Is iOS a Social Network?

When I left the iPhone ecosystem by switching to a Google Pixel 3.5 years ago people who knew me well were surprised. I had become an Apple guy. But iOS was boring. It felt stagnant. The Pixel felt like an innovative layer on top of an otherwise maybe-not-so-great Android ecosystem. I was quite happy with it and I was confident I wouldn’t switch back.

For reasons mainly related to availability, I decided to give iPhone another chance earlier this year. My opinion has flipped almost immediately.

This may sound silly but a lot has changed since 2018; iOS feels fresh again. For example, it’s implementation of widgets is really clever and useful; the cross-device focus mode is a great solution to the notification overload problem. Among other things. Apple is back on its game. I thought I would miss the pixel but I almost don’t at all.

A month in, I’m noticing some things that lead me to wonder if Apple might be building a social network, in reverse, without a newsfeed.
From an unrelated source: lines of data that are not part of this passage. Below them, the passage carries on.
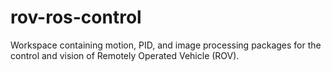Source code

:# rov-ros-control
Workspace containing motion, PID, and image processing packages for the control and vision of Remotely Operated Vehicle (ROV).
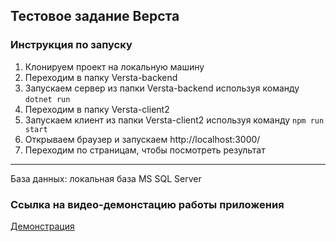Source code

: ## Тестовое задание Верста
### Инструкция по запуску

1. Клонируем проект на локальную машину
2. Переходим в папку Versta-backend 
3. Запускаем сервер из папки Versta-backend используя команду `dotnet run`
4. Переходим в папку Versta-client2
5. Запускаем клиент из папки Versta-client2 используя команду `npm run start`
6. Открываем браузер и запускаем http://localhost:3000/
7. Переходим по страницам, чтобы посмотреть результат
----
База данных: локальная база MS SQL Server

### Ссылка на видео-демонстацию работы приложения
[Демонстрация](https://drive.google.com/file/d/1dAIqhSsAElOPve9gY6nFigQd0sHBuR41/view?usp=sharing)

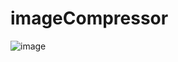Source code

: # imageCompressor

![image](https://user-images.githubusercontent.com/57958512/123039610-810c7600-d403-11eb-8bbe-1606d0a114a4.png)
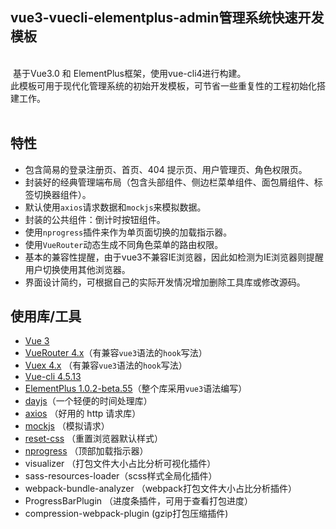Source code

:

## vue3-vuecli-elementplus-admin管理系统快速开发模板
<br>
​ 基于Vue3.0 和 ElementPlus框架，使用vue-cli4进行构建。<br>此模板可用于现代化管理系统的初始开发模板，可节省一些重复性的工程初始化搭建工作。
<br>
<br>

## 特性

- 包含简易的登录注册页、首页、404 提示页、用户管理页、角色权限页。
- 封装好的经典管理端布局（包含头部组件、侧边栏菜单组件、面包屑组件、标签切换器组件）。
- 默认使用`axios`请求数据和`mockjs`来模拟数据。
- 封装的公共组件：倒计时按钮组件。
- 使用`nprogress`插件来作为单页面切换的加载指示器。
- 使用`VueRouter`动态生成不同角色菜单的路由权限。
- 基本的兼容性提醒，由于vue3不兼容IE浏览器，因此如检测为IE浏览器则提醒用户切换使用其他浏览器。
- 界面设计简约，可根据自己的实际开发情况增加删除工具库或修改源码。
  <br>

## 使用库/工具

- [Vue 3](https://v3.cn.vuejs.org/)
- [VueRouter 4.x](https://next.router.vuejs.org/zh/)（有兼容`vue3`语法的`hook`写法）
- [Vuex 4.x](https://next.vuex.vuejs.org/zh/index.html) （有兼容`vue3`语法的`hook`写法）
- [Vue-cli 4.5.13](https://cli.vuejs.org/zh/)
- [ElementPlus 1.0.2-beta.55](https://element-plus.org/#/zh-CN/component/space)（整个库采用`vue3`语法编写）
- [dayjs](https://github.com/iamkun/dayjs)（一个轻便的时间处理库）
- [axios](http://www.axios-js.com/) （好用的 http 请求库）
- [mockjs](http://mockjs.com/) （模拟请求）
- [reset-css](https://www.npmjs.com/package/reset-css) （重置浏览器默认样式）
- [nprogress](https://ricostacruz.com/nprogress/) （顶部加载指示器）
- visualizer （打包文件大小占比分析可视化插件）
- sass-resources-loader（scss样式全局化插件）
- webpack-bundle-analyzer （webpack打包文件大小占比分析插件）
- ProgressBarPlugin （进度条插件，可用于查看打包进度）
- compression-webpack-plugin (gzip打包压缩插件)
  <br><br>


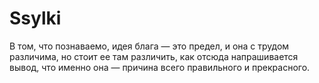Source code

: # Ssylki 

В том, что познаваемо, идея блага — это предел, и она с трудом различима, но стоит ее там различить, как отсюда напрашивается вывод, что именно она — причина всего правильного и прекрасного.
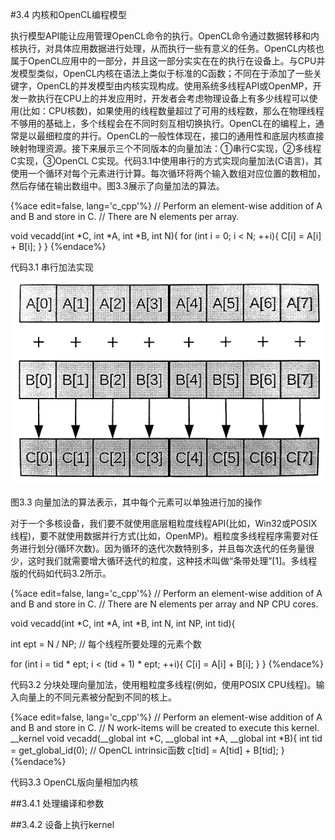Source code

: #3.4 内核和OpenCL编程模型

执行模型API能让应用管理OpenCL命令的执行。OpenCL命令通过数据转移和内核执行，对具体应用数据进行处理，从而执行一些有意义的任务。OpenCL内核也属于OpenCL应用中的一部分，并且这一部分实实在在的执行在设备上。与CPU并发模型类似，OpenCL内核在语法上类似于标准的C函数；不同在于添加了一些关键字，OpenCL的并发模型由内核实现构成。使用系统多线程API或OpenMP，开发一款执行在CPU上的并发应用时，开发者会考虑物理设备上有多少线程可以使用(比如：CPU核数)，如果使用的线程数量超过了可用的线程数，那么在物理线程不够用的基础上，多个线程会在不同时刻互相切换执行。OpenCL在的编程上，通常是以最细粒度的并行。OpenCL的一般性体现在，接口的通用性和底层内核直接映射物理资源。接下来展示三个不同版本的向量加法：①串行C实现，②多线程C实现，③OpenCL C实现。代码3.1中使用串行的方式实现向量加法(C语言)，其使用一个循环对每个元素进行计算。每次循环将两个输入数组对应位置的数相加，然后存储在输出数组中。图3.3展示了向量加法的算法。

{%ace edit=false, lang='c_cpp'%}
// Perform an element-wise addition of A and B and store in C.
// There are N elements per array.

void vecadd(int *C, int *A, int *B, int N){
  for (int i = 0; i < N; ++i){
    C[i] = A[i] + B[i];
  }
}
{%endace%}

代码3.1 串行加法实现

![](../../images/chapter3/3-3.png)

图3.3 向量加法的算法表示，其中每个元素可以单独进行加的操作

对于一个多核设备，我们要不就使用底层粗粒度线程API(比如，Win32或POSIX线程)，要不就使用数据并行方式(比如，OpenMP)。粗粒度多线程程序需要对任务进行划分(循环次数)。因为循环的迭代次数特别多，并且每次迭代的任务量很少，这时我们就需要增大循环迭代的粒度，这种技术叫做“条带处理”[1]。多线程版的代码如代码3.2所示。

{%ace edit=false, lang='c_cpp'%}
// Perform an element-wise addition of A and B and store in C.
// There are N elements per array and NP CPU cores.

void vecadd(int *C, int *A, int *B, int N, int NP, int tid){
  
  int ept = N / NP; // 每个线程所要处理的元素个数

  for (int i = tid * ept; i < (tid + 1) * ept; ++i){
    C[i] = A[i] + B[i];
  }
}
{%endace%}

代码3.2 分块处理向量加法，使用粗粒度多线程(例如，使用POSIX CPU线程)。输入向量上的不同元素被分配到不同的核上。

{%ace edit=false, lang='c_cpp'%}
// Perform an element-wise addition of A and B and store in C.
// N work-items will be created to execute this kernel.
__kernel
void vecadd(__global int *C, __global int *A, __global int *B){
  int tid = get_global_id(0); // OpenCL intrinsic函数
  c[tid] = A[tid] + B[tid];
}
{%endace%}

代码3.3 OpenCL版向量相加内核

##3.4.1 处理编译和参数

##3.4.2 设备上执行kernel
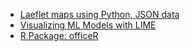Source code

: - [Laeflet maps using Python, JSON data](https://www.dataquest.io/blog/python-json-tutorial/)
- [Visualizing ML Models with LIME](http://uc-r.github.io/lime)
- [R Package: officeR](https://github.com/davidgohel/officer)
Messages as a Social Sharing Hub

One of the core features of any social network has always been the ability to message with other users privately or in groups. In the early days it wasn’t real time. It was more like limited email. All of my earliest social experience had private messaging features: forums and even prior to the internet BBSes.

In a world where we’ve all been avoiding physical contact and hiding in our homes as much as possible lest we get the plague, text-based messaging has become the definition of social for much of the world.

iOS’ Messages fills this need. Obviously.

But iMessage is doing something that goes above and beyond anything I’ve ever seen a social network implement.

“Shared With You”

Apple’s News app has a (somewhat buried) feature that lists news articles that have been shared with you in iMessage. Automatically.

Apple News > Following
News > Following > Shared with You

It’s almost like a newsfeed specifically limited to the app you’re looking at.

Similarly, Safari’s “start page” shows you everything shared with you from every conversation in iMessage (that isn’t a News link). Particularly handy when you’re trying to remember which shoes your wife wants.

Safari Start Page

Both of these are more useful and easier to manage than the crazy algorithmic newsfeed of a Facebook or LinkedIn. Both of these features are synced across devices (including MacOS).

Other Apps

“Shared with you” isn’t particularly well implemented in other apps.

Music has a concept of “friend” but they’re hard to find and I’m not convinced there’s much utility in seeing things like your friends’ playlists.

Photos has shared albums but they’re not integrated with iMessage or anything else – perhaps because this feature pre-dates Siri and perhaps also because it’s available outside of the Apple ecosystem.

Gamecenter has fallen by the wayside as a user-centric feature. It’s just a storage and leaderboard utility for game developers now.

Etc.

Contacts as Profiles

Another social-network-esque feature surfaces with the “Contacts” widget.

First, the widget presents you with a Siri-generted top 6 (or 3 in the smaller version) contacts reminiscent of MySpace’s “top 8”. Hilarious.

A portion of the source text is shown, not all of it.